OpenCogPrime:AutomaticParameterAdaptation

From OpenCog
Jump to: navigation, search

System Parameters: Control, Adaptation and Optimization

One important property of OCP is that it is highly configurable via adjustment of a large number of parameters.

This page discusses how parameters are handled in OCP, and how the OCF automatically controls them to prevent such problems.

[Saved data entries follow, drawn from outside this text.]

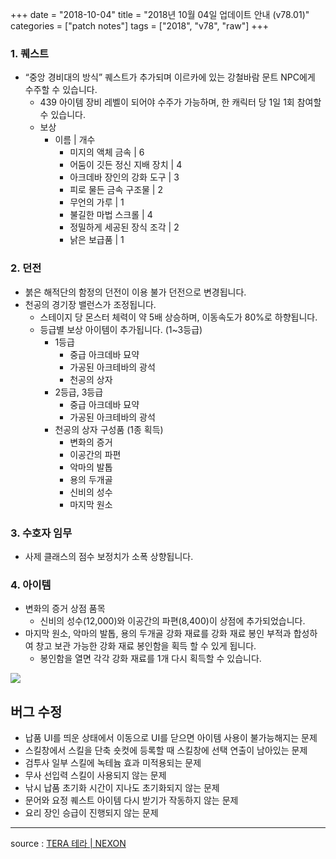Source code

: +++
date = "2018-10-04"
title = "2018년 10월 04일 업데이트 안내 (v78.01)"
categories = ["patch notes"]
tags = ["2018", "v78", "raw"]
+++

### 1. 퀘스트
- “중앙 경비대의 방식” 퀘스트가 추가되며 이르카에 있는 강철바람 문트 NPC에게 수주할 수 있습니다.
  - 439 아이템 장비 레벨이 되어야 수주가 가능하며, 한 캐릭터 당 1일 1회 참여할 수 있습니다.
  - 보상
    - 이름 | 개수
      - 미지의 액체 금속 | 6
      - 어둠이 깃든 정신 지배 장치 | 4
      - 아크데바 장인의 강화 도구 | 3
      - 피로 물든 금속 구조물 | 2
      - 무언의 가루 | 1
      - 불길한 마법 스크롤 | 4
      - 정밀하게 세공된 장식 조각 | 2
      - 낡은 보급품 | 1

### 2. 던전
- 붉은 해적단의 함정의 던전이 이용 불가 던전으로 변경됩니다.
- 천공의 경기장 밸런스가 조정됩니다.
  - 스테이지 당 몬스터 체력이 약 5배 상승하며, 이동속도가 80%로 하향됩니다.
  - 등급별 보상 아이템이 추가됩니다. (1~3등급)
    - 1등급
      - 중급 아크데바 묘약
      - 가공된 아크테바의 광석
      - 천공의 상자
    - 2등급, 3등급
      - 중급 아크데바 묘약
      - 가공된 아크테바의 광석
    - 천공의 상자 구성품 (1종 획득)
      - 변화의 증거
      - 이공간의 파편
      - 악마의 발톱
      - 용의 두개골
      - 신비의 성수
      - 마지막 원소

### 3. 수호자 임무
- 사제 클래스의 점수 보정치가 소폭 상향됩니다.

### 4. 아이템
- 변화의 증거 상점 품목
  - 신비의 성수(12,000)와 이공간의 파편(8,400)이 상점에 추가되었습니다.
- 마지막 원소, 악마의 발톱, 용의 두개골 강화 재료를 강화 재료 봉인 부적과 합성하여 창고 보관 가능한 강화 재료 봉인함을 획득 할 수 있게 됩니다.
  - 봉인함을 열면 각각 강화 재료를 1개 다시 획득할 수 있습니다.

![](/images/patch/v78-01_1.png)

## 버그 수정

- 납품 UI를 띄운 상태에서 이동으로 UI를 닫으면 아이템 사용이 불가능해지는 문제
- 스킬창에서 스킬을 단축 숏컷에 등록할 때 스킬창에 선택 연출이 남아있는 문제
- 검투사 일부 스킬에 녹테늄 효과 미적용되는 문제
- 무사 선입력 스킬이 사용되지 않는 문제
- 낚시 납품 초기화 시간이 지나도 초기화되지 않는 문제
- 문어와 요정 퀘스트 아이템 다시 받기가 작동하지 않는 문제
- 요리 장인 승급이 진행되지 않는 문제

----

source : [TERA 테라 | NEXON](http://tera.nexon.com/news/update/view.aspx?n4articlesn=358)
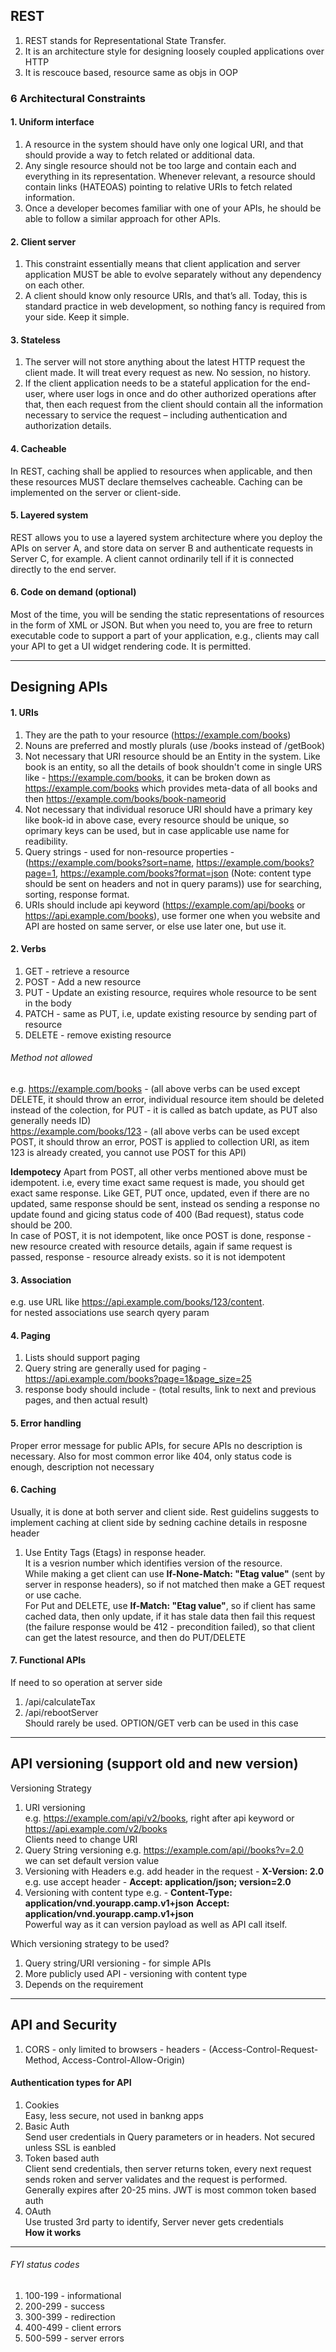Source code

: ## REST
1. REST stands for Representational State Transfer.
2. It is an architecture style for designing loosely coupled applications over HTTP
3. It is rescouce based, resource same as objs in OOP

### 6 Architectural Constraints
#### 1. Uniform interface
1. A resource in the system should have only one logical URI, and that should provide a way to fetch related or additional data.
2. Any single resource should not be too large and contain each and everything in its representation. Whenever relevant, a resource should contain links (HATEOAS) pointing to relative URIs to fetch related information.
3. Once a developer becomes familiar with one of your APIs, he should be able to follow a similar approach for other APIs.

#### 2. Client server
1. This constraint essentially means that client application and server application MUST be able to evolve separately without any dependency on each other.
2.  A client should know only resource URIs, and that’s all. Today, this is standard practice in web development, so nothing fancy is required from your side. Keep it simple.

#### 3. Stateless
1. The server will not store anything about the latest HTTP request the client made. It will treat every request as new. No session, no history.
2. If the client application needs to be a stateful application for the end-user, where user logs in once and do other authorized operations after that, then each request from the client should contain all the information necessary to service the request – including authentication and authorization details.

#### 4. Cacheable
In REST, caching shall be applied to resources when applicable, and then these resources MUST declare themselves cacheable. Caching can be implemented on the server or client-side.

#### 5. Layered system
REST allows you to use a layered system architecture where you deploy the APIs on server A, and store data on server B and authenticate requests in Server C, for example. A client cannot ordinarily tell if it is connected directly to the end server.

#### 6. Code on demand (optional)
Most of the time, you will be sending the static representations of resources in the form of XML or JSON. But when you need to, you are free to return executable code to support a part of your application, e.g., clients may call your API to get a UI widget rendering code. It is permitted.

------------------------------------------------------------------------------
## Designing APIs
#### 1. URIs
1. They are the path to your resource (https://example.com/books)
2. Nouns are preferred and mostly plurals (use /books instead of /getBook)
3. Not necessary that URI resource should be an Entity in the system. Like book is an entity, so all the details of book shouldn't come in single URS like - https://example.com/books, it can be broken down as https://example.com/books which provides meta-data of all books and then https://example.com/books/book-nameorid
4. Not necessary that individual resoruce URI should have a primary key like book-id in above case, every resource should be unique, so oprimary keys can be used, but in case applicable use name for readibility.
5. Query strings - used for non-resource properties - (https://example.com/books?sort=name, https://example.com/books?page=1, https://example.com/books?format=json (Note: content type should be sent on headers and not in query params)) use for searching, sorting, response format.
6. URIs should include api keyword (https://example.com/api/books or https://api.example.com/books), use former one when you website and API are hosted on same server, or else use later one, but use it.

#### 2. Verbs
1. GET - retrieve a resource
2. POST - Add a new resource
3. PUT - Update an existing resource, requires whole resource to be sent in the body
4. PATCH - same as PUT, i.e, update existing resource by sending part of resource
5. DELETE - remove existing resource 

###### Method not allowed
e.g. https://example.com/books - (all above verbs can be used except DELETE, it should throw an error, individual resource item should be deleted instead of the colection, for PUT - it is called as batch update, as PUT also generally needs ID)  
https://example.com/books/123 - (all above verbs can be used except POST, it should throw an error, POST is applied to collection URI, as item 123 is already created, you cannot use POST for this API)

**Idempotecy**
Apart from POST, all other verbs mentioned above must be idempotent. i.e, every time exact same request is made, you should get exact same response. Like GET, PUT once, updated, even if there are no updated, same response should be sent, instead os sending a response no update found and gicing status code of 400 (Bad request), status code should be 200.  
In case of POST, it is not idempotent, like once POST is done, response - new resource created with resource details, again if same request is passed, response - resource already exists. so it is not idempotent

#### 3. Association
e.g. use URL like https://api.example.com/books/123/content.  
for nested associations use search qyery param

#### 4. Paging
1. Lists should support paging
2. Query string are generally used for paging - https://api.example.com/books?page=1&page_size=25
3. response body should include - (total results, link to next and previous pages, and then actual result)

#### 5. Error handling
Proper error message for public APIs, for secure APIs no description is necessary. Also for most common error like 404, only status code is enough, description not necessary

#### 6. Caching
Usually, it is done at both server and client side. Rest guidelins suggests to implement caching at client side by sedning cachine details in resposne header
1. Use Entity Tags (Etags) in response header.  
It is a vesrion number which identifies version of the resource.  
While making a get client can use **If-None-Match: "Etag value"** (sent by server in response headers), so if not matched then make a GET request or use cache.  
For Put and DELETE, use **If-Match: "Etag value"**, so if client has same cached data, then only update, if it has stale data then fail this request (the failure response would be 412 - precondition failed), so that client can get the latest resource, and then do PUT/DELETE

#### 7. Functional APIs
If need to so operation at server side  
1. /api/calculateTax
2. /api/rebootServer  
Should rarely be used. OPTION/GET verb can be used in this case

------------------------------------------------------------------------------
## API versioning (support old and new version)
Versioning Strategy
1. URI versioning  
e.g. https://example.com/api/v2/books, right after api keyword or https://api.example.com/v2/books  
Clients need to change URI
2. Query String versioning
e.g. https://example.com/api//books?v=2.0  
we can set default version value
3. Versioning with Headers
e.g. add header in the request - **X-Version: 2.0**  
e.g. use accept header - **Accept: application/json; version=2.0**
4. Versioning with content type
e.g. - **Content-Type: application/vnd.yourapp.camp.v1+json**
**Accept: application/vnd.yourapp.camp.v1+json**  
Powerful way as it can version payload as well as API call itself.  

Which versioning strategy to be used?  
1. Query string/URI versioning - for simple APIs
2. More publicly used API - versioning with content type
3. Depends on the requirement 

------------------------------------------------------------------------------
## API and Security
1. CORS - only limited to browsers - headers - (Access-Control-Request-Method, Access-Control-Allow-Origin)

#### Authentication types for API
1. Cookies  
Easy, less secure, not used in bankng apps
2. Basic Auth  
Send user credentials in Query parameters or in headers. Not secured unless SSL is eanbled
3. Token based auth  
Client send credentials, then server returns token, every next request sends roken and server validates and the request is performed. Generally expires after 20-25 mins. JWT is most common token based auth
4. OAuth  
Use trusted 3rd party to identify, Server never gets credentials  
**How it works**  


------------------------------------------------------------------------------
###### FYI status codes
1. 100-199 - informational
2. 200-299 - success
3. 300-399 - redirection
4. 400-499 - client errors
5. 500-599 - server errors 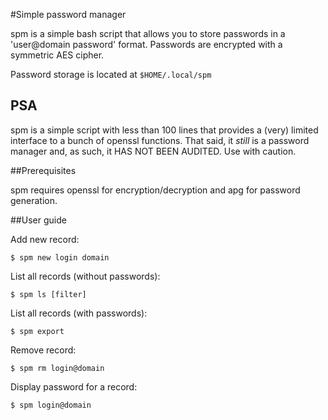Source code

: #Simple password manager

spm is a simple bash script that allows you to store passwords in a 'user@domain password' format.
Passwords are encrypted with a symmetric AES cipher.

Password storage is located at `$HOME/.local/spm`

## PSA 
spm is a simple script with less than 100 lines that provides a (very) limited interface to a bunch of openssl functions. That said, it *still* is a password manager and, as such, it HAS NOT BEEN AUDITED. Use with caution. 

##Prerequisites

spm requires openssl for encryption/decryption and apg for password generation.

##User guide

Add new record:

    $ spm new login domain

List all records (without passwords):

    $ spm ls [filter]

List all records (with passwords):

    $ spm export

Remove record:

    $ spm rm login@domain

Display password for a record:

    $ spm login@domain

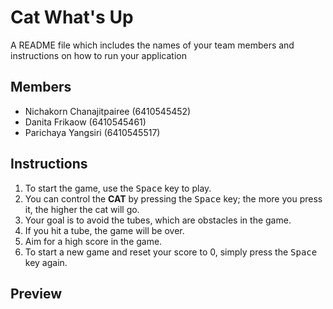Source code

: # Cat What's Up
A README file which includes the names of your team members and instructions on how to run your application

## Members
- Nichakorn Chanajitpairee (6410545452)
- Danita Frikaow (6410545461)
- Parichaya Yangsiri (6410545517)

## Instructions
1. To start the game, use the <kbd>Space</kbd> key to play.
2. You can control the **CAT** by pressing the <kbd>Space</kbd> key; the more you press it, the higher the cat will go.
3. Your goal is to avoid the tubes, which are obstacles in the game.
4. If you hit a tube, the game will be over.
5. Aim for a high score in the game.
6. To start a new game and reset your score to 0, simply press the <kbd>Space</kbd> key again.

## Preview
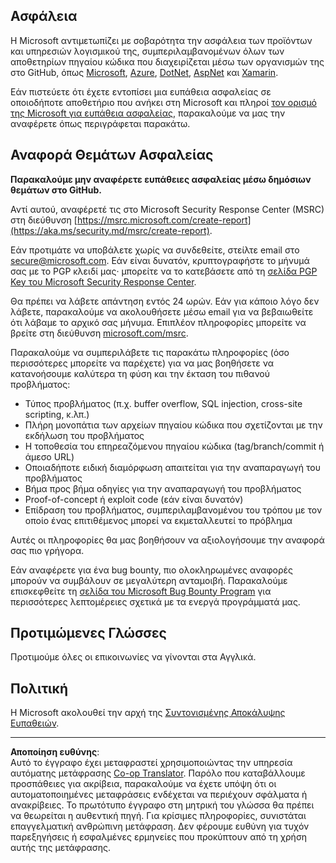 <!--
CO_OP_TRANSLATOR_METADATA:
{
  "original_hash": "57f14126c1c6add76b3aef3844dfe4e3",
  "translation_date": "2025-09-03T21:32:29+00:00",
  "source_file": "SECURITY.md",
  "language_code": "el"
}
-->
## Ασφάλεια

Η Microsoft αντιμετωπίζει με σοβαρότητα την ασφάλεια των προϊόντων και υπηρεσιών λογισμικού της, συμπεριλαμβανομένων όλων των αποθετηρίων πηγαίου κώδικα που διαχειρίζεται μέσω των οργανισμών της στο GitHub, όπως [Microsoft](https://github.com/Microsoft), [Azure](https://github.com/Azure), [DotNet](https://github.com/dotnet), [AspNet](https://github.com/aspnet) και [Xamarin](https://github.com/xamarin).

Εάν πιστεύετε ότι έχετε εντοπίσει μια ευπάθεια ασφαλείας σε οποιοδήποτε αποθετήριο που ανήκει στη Microsoft και πληροί [τον ορισμό της Microsoft για ευπάθεια ασφαλείας](https://aka.ms/security.md/definition), παρακαλούμε να μας την αναφέρετε όπως περιγράφεται παρακάτω.

## Αναφορά Θεμάτων Ασφαλείας

**Παρακαλούμε μην αναφέρετε ευπάθειες ασφαλείας μέσω δημόσιων θεμάτων στο GitHub.**

Αντί αυτού, αναφέρετέ τις στο Microsoft Security Response Center (MSRC) στη διεύθυνση [https://msrc.microsoft.com/create-report](https://aka.ms/security.md/msrc/create-report).

Εάν προτιμάτε να υποβάλετε χωρίς να συνδεθείτε, στείλτε email στο [secure@microsoft.com](mailto:secure@microsoft.com). Εάν είναι δυνατόν, κρυπτογραφήστε το μήνυμά σας με το PGP κλειδί μας· μπορείτε να το κατεβάσετε από τη [σελίδα PGP Key του Microsoft Security Response Center](https://aka.ms/security.md/msrc/pgp).

Θα πρέπει να λάβετε απάντηση εντός 24 ωρών. Εάν για κάποιο λόγο δεν λάβετε, παρακαλούμε να ακολουθήσετε μέσω email για να βεβαιωθείτε ότι λάβαμε το αρχικό σας μήνυμα. Επιπλέον πληροφορίες μπορείτε να βρείτε στη διεύθυνση [microsoft.com/msrc](https://www.microsoft.com/msrc).

Παρακαλούμε να συμπεριλάβετε τις παρακάτω πληροφορίες (όσο περισσότερες μπορείτε να παρέχετε) για να μας βοηθήσετε να κατανοήσουμε καλύτερα τη φύση και την έκταση του πιθανού προβλήματος:

  * Τύπος προβλήματος (π.χ. buffer overflow, SQL injection, cross-site scripting, κ.λπ.)
  * Πλήρη μονοπάτια των αρχείων πηγαίου κώδικα που σχετίζονται με την εκδήλωση του προβλήματος
  * Η τοποθεσία του επηρεαζόμενου πηγαίου κώδικα (tag/branch/commit ή άμεσο URL)
  * Οποιαδήποτε ειδική διαμόρφωση απαιτείται για την αναπαραγωγή του προβλήματος
  * Βήμα προς βήμα οδηγίες για την αναπαραγωγή του προβλήματος
  * Proof-of-concept ή exploit code (εάν είναι δυνατόν)
  * Επίδραση του προβλήματος, συμπεριλαμβανομένου του τρόπου με τον οποίο ένας επιτιθέμενος μπορεί να εκμεταλλευτεί το πρόβλημα

Αυτές οι πληροφορίες θα μας βοηθήσουν να αξιολογήσουμε την αναφορά σας πιο γρήγορα.

Εάν αναφέρετε για ένα bug bounty, πιο ολοκληρωμένες αναφορές μπορούν να συμβάλουν σε μεγαλύτερη ανταμοιβή. Παρακαλούμε επισκεφθείτε τη [σελίδα του Microsoft Bug Bounty Program](https://aka.ms/security.md/msrc/bounty) για περισσότερες λεπτομέρειες σχετικά με τα ενεργά προγράμματά μας.

## Προτιμώμενες Γλώσσες

Προτιμούμε όλες οι επικοινωνίες να γίνονται στα Αγγλικά.

## Πολιτική

Η Microsoft ακολουθεί την αρχή της [Συντονισμένης Αποκάλυψης Ευπαθειών](https://aka.ms/security.md/cvd).

---

**Αποποίηση ευθύνης**:  
Αυτό το έγγραφο έχει μεταφραστεί χρησιμοποιώντας την υπηρεσία αυτόματης μετάφρασης [Co-op Translator](https://github.com/Azure/co-op-translator). Παρόλο που καταβάλλουμε προσπάθειες για ακρίβεια, παρακαλούμε να έχετε υπόψη ότι οι αυτοματοποιημένες μεταφράσεις ενδέχεται να περιέχουν σφάλματα ή ανακρίβειες. Το πρωτότυπο έγγραφο στη μητρική του γλώσσα θα πρέπει να θεωρείται η αυθεντική πηγή. Για κρίσιμες πληροφορίες, συνιστάται επαγγελματική ανθρώπινη μετάφραση. Δεν φέρουμε ευθύνη για τυχόν παρεξηγήσεις ή εσφαλμένες ερμηνείες που προκύπτουν από τη χρήση αυτής της μετάφρασης.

Some have argued that any AGI system with a large number of parameters, on which the system's behavior potentially depends in a sensitive way, is necessarily doomed to fail. However, this seems an unrealistically idealistic perspective. The human brain, if modeled as a mathematical dynamical systems, contains an incredible number of adjustable parameters, and if any of them gets outside their acceptable range, the functionality of the overall system may be dramatically impacted. Most mind-altering drugs operate via making relatively small tweaks to the levels of specific chemicals in the brain, thus inducing subjectively massive alterations in overall system state. Nudging some parameter of some brain-process 10% out of line may cause madness or death. The truth is that living systems rely on multiple quantitative parameters remaining within their acceptable ranges, and contain complex parameter interdependencies that guide overall system functionality in such a way that when one parameter threatens to move too far out of line, the others adjust themselves in such a way as to mitigate the threat.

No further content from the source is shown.